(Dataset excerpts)

--

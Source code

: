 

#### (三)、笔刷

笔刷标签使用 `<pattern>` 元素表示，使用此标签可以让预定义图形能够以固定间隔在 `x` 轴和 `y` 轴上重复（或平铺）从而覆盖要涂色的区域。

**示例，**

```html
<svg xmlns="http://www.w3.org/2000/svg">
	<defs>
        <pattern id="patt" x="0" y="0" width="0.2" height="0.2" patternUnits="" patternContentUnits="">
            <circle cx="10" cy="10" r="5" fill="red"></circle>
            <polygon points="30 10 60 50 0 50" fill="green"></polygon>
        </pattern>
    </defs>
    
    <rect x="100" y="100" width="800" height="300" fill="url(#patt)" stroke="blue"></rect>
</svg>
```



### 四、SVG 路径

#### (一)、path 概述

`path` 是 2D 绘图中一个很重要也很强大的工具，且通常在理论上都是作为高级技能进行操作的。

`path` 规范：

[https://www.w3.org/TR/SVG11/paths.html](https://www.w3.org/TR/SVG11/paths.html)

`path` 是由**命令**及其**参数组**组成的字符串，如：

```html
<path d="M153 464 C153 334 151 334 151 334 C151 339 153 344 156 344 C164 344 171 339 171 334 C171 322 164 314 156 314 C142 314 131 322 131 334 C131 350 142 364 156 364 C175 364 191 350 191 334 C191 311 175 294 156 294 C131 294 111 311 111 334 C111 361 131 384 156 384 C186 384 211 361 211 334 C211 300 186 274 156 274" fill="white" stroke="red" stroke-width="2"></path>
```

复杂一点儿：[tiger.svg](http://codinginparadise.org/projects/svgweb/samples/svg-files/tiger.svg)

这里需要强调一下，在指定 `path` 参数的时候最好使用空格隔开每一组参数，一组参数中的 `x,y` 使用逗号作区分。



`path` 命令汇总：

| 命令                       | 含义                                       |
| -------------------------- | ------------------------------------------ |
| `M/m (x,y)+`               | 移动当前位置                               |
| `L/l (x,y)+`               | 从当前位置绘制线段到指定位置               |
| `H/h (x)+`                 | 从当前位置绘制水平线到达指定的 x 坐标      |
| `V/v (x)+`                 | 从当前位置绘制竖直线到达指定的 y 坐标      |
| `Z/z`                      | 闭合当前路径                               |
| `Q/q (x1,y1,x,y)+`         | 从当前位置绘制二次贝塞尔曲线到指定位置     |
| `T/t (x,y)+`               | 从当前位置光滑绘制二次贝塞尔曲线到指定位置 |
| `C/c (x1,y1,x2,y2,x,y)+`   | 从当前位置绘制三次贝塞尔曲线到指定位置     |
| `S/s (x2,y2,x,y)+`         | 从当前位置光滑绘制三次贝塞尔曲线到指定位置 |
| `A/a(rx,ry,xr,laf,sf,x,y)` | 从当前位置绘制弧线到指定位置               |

--

The entries above must be retyped exactly, down to the last character.

Source code

: 

#### (三)、笔刷

笔刷标签使用 `<pattern>` 元素表示，使用此标签可以让预定义图形能够以固定间隔在 `x` 轴和 `y` 轴上重复（或平铺）从而覆盖要涂色的区域。

**示例，**

```html
<svg xmlns="http://www.w3.org/2000/svg">
	<defs>
        <pattern id="patt" x="0" y="0" width="0.2" height="0.2" patternUnits="" patternContentUnits="">
            <circle cx="10" cy="10" r="5" fill="red"></circle>
            <polygon points="30 10 60 50 0 50" fill="green"></polygon>
        </pattern>
    </defs>
    
    <rect x="100" y="100" width="800" height="300" fill="url(#patt)" stroke="blue"></rect>
</svg>
```



### 四、SVG 路径

#### (一)、path 概述

`path` 是 2D 绘图中一个很重要也很强大的工具，且通常在理论上都是作为高级技能进行操作的。

`path` 规范：

[https://www.w3.org/TR/SVG11/paths.html](https://www.w3.org/TR/SVG11/paths.html)

`path` 是由**命令**及其**参数组**组成的字符串，如：

```html
<path d="M153 464 C153 334 151 334 151 334 C151 339 153 344 156 344 C164 344 171 339 171 334 C171 322 164 314 156 314 C142 314 131 322 131 334 C131 350 142 364 156 364 C175 364 191 350 191 334 C191 311 175 294 156 294 C131 294 111 311 111 334 C111 361 131 384 156 384 C186 384 211 361 211 334 C211 300 186 274 156 274" fill="white" stroke="red" stroke-width="2"></path>
```

复杂一点儿：[tiger.svg](http://codinginparadise.org/projects/svgweb/samples/svg-files/tiger.svg)

这里需要强调一下，在指定 `path` 参数的时候最好使用空格隔开每一组参数，一组参数中的 `x,y` 使用逗号作区分。



`path` 命令汇总：

| 命令                       | 含义                                       |
| -------------------------- | ------------------------------------------ |
| `M/m (x,y)+`               | 移动当前位置                               |
| `L/l (x,y)+`               | 从当前位置绘制线段到指定位置               |
| `H/h (x)+`                 | 从当前位置绘制水平线到达指定的 x 坐标      |
| `V/v (x)+`                 | 从当前位置绘制竖直线到达指定的 y 坐标      |
| `Z/z`                      | 闭合当前路径                               |
| `Q/q (x1,y1,x,y)+`         | 从当前位置绘制二次贝塞尔曲线到指定位置     |
| `T/t (x,y)+`               | 从当前位置光滑绘制二次贝塞尔曲线到指定位置 |
| `C/c (x1,y1,x2,y2,x,y)+`   | 从当前位置绘制三次贝塞尔曲线到指定位置     |
| `S/s (x2,y2,x,y)+`         | 从当前位置光滑绘制三次贝塞尔曲线到指定位置 |
| `A/a(rx,ry,xr,laf,sf,x,y)` | 从当前位置绘制弧线到指定位置               |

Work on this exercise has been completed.